Redéfinissons d’abord la notion de commun à travers un parcours historique rapide de la façon dont, en Occident, se sont construites les notions de public, de privé et de commun depuis les Anciens jusqu’à la modernité, étant entendu que des sociétés traditionnelles non occidentales ont peut-être une autre vision du commun.
1. Des Anciens aux modernes: de l’évolution des rapports entre public, privé et commun
Platon contre Aristote
Pour les Anciens, ce qui est commun, c’est la cité – polis, en grec, qui a donné le terme politique. La vie politique vise le bien commun de la cité. Sont amis les membres de la cité, sont ennemis potentiels les membres de cités différentes, de nations différentes. Une telle conception du politique contribue à la valorisation des vertus civiques, patriotiques, guerrières.
Certes à l’intérieur de la cité, des tensions peuvent exister entre des particuliers, lesquelles doivent être surmontées grâce à la définition de règles communes de justice.
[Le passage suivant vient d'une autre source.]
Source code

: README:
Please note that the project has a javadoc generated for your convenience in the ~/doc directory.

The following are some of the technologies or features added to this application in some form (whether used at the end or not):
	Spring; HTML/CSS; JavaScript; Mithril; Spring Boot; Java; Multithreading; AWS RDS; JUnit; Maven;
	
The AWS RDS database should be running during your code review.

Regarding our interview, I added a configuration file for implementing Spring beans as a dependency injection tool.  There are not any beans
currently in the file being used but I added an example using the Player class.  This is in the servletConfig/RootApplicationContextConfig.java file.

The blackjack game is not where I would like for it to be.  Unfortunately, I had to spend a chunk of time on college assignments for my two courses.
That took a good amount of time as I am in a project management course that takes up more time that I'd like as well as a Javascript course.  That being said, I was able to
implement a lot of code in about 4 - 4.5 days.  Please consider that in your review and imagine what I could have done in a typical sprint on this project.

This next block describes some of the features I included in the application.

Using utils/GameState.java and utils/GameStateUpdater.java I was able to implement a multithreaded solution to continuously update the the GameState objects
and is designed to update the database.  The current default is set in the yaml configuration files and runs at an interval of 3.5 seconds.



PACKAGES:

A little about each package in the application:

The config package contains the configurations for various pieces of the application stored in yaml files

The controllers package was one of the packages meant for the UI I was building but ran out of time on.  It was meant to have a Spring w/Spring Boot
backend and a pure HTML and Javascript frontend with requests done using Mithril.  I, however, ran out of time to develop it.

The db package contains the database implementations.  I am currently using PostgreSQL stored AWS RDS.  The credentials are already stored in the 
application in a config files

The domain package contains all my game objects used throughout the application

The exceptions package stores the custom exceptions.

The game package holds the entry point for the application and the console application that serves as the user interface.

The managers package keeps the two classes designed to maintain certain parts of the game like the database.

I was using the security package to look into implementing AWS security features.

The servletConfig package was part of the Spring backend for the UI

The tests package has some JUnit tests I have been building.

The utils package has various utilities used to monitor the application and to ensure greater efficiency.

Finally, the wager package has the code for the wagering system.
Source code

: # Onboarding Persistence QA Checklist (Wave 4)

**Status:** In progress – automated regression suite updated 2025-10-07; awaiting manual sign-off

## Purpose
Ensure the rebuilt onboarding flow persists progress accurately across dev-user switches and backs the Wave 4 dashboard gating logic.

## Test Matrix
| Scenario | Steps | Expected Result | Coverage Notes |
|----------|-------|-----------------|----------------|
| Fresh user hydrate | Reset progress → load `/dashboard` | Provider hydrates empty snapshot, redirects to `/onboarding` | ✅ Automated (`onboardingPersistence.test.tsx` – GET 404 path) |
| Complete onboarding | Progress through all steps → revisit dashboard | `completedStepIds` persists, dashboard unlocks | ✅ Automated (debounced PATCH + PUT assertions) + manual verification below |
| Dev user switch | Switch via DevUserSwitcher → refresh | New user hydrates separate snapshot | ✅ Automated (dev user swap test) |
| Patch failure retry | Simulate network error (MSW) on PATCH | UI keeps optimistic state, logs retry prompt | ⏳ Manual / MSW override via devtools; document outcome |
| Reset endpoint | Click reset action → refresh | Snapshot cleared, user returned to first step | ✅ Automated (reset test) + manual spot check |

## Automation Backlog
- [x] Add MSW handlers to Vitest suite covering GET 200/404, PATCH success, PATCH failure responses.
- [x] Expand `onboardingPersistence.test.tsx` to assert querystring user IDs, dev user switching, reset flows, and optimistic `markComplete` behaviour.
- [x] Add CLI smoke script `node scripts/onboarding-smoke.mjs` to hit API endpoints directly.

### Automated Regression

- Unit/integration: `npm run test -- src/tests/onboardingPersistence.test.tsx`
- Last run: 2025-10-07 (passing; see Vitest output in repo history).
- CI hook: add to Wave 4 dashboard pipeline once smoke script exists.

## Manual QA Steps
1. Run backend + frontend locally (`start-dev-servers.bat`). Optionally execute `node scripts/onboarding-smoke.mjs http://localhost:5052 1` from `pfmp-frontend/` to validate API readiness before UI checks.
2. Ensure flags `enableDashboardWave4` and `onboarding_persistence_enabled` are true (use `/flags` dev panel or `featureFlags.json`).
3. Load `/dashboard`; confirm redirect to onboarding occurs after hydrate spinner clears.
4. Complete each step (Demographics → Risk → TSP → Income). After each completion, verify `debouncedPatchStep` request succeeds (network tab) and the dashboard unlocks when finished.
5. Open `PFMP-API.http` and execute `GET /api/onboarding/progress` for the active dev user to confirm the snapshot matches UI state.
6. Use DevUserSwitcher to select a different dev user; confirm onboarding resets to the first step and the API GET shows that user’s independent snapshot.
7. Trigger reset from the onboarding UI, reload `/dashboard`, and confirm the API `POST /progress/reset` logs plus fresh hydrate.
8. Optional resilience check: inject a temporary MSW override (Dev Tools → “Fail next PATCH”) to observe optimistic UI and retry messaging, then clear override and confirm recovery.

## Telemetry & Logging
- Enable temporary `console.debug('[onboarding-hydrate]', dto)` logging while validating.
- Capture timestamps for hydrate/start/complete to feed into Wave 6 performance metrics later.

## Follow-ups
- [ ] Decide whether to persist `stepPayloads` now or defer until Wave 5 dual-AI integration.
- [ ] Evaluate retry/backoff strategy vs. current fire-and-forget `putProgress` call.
Pour éradiquer les inclinations égoïstes des individus, nuisibles à la vie de la cité, Platon a imaginé une cité idéale où l’élite (une caste noble, guerrière) met tout en commun: personne ne possède de biens à soi, ni même d’enfants à soi, ni famille, ni propriété, ni circulation d’argent; de cette façon chaque membre de cette caste, homme et femme, est entièrement dévoué à la vie de la cité, et à même de la protéger de ses ennemis potentiels; et c’est de cette caste dont sont tirés les dirigeants, à savoir les philosophes, après qu’ils ont reçu une éducation intellectuelle appropriée.
Aristote s’oppose à cet idéal platonicien communiste: la cité est une chose, la famille, en est une autre. Faire de la cité une grande famille constitue une réalité monstrueuse (cette confusion qui caractérise justement les sociétés totalitaires, au 20e siècle, comme le souligne Hannah Arendt). Aristote met en avant une distinction essentielle entre vie privée (propre à la famille) et vie publique (propre à la vie de la cité), distinction qui structure de fait les cités grecques, et à certains égards nos sociétés aujourd’hui. Dès lors, Aristote distinguait vertus privées et vertus publiques, les premières étant plus spécifiquement féminines, les secondes plus spécifiquement masculines. La vie politique (dont sont exclues les femmes), à Athènes, était par définition publique, étant entendu que les décisions étaient prises en commun lors d’assemblées publiques, et ne relevaient pas d’une sphère privée, opaque, de dirigeants.
Mais la vie publique ne se réduit pas à la vie politique. La vie religieuse, à laquelle participent aussi les femmes, les festivités, les représentations théâtrales, etc. relève également de la vie publique. Il en était de même à Rome, la Republica signifiant littéralement la chose publique.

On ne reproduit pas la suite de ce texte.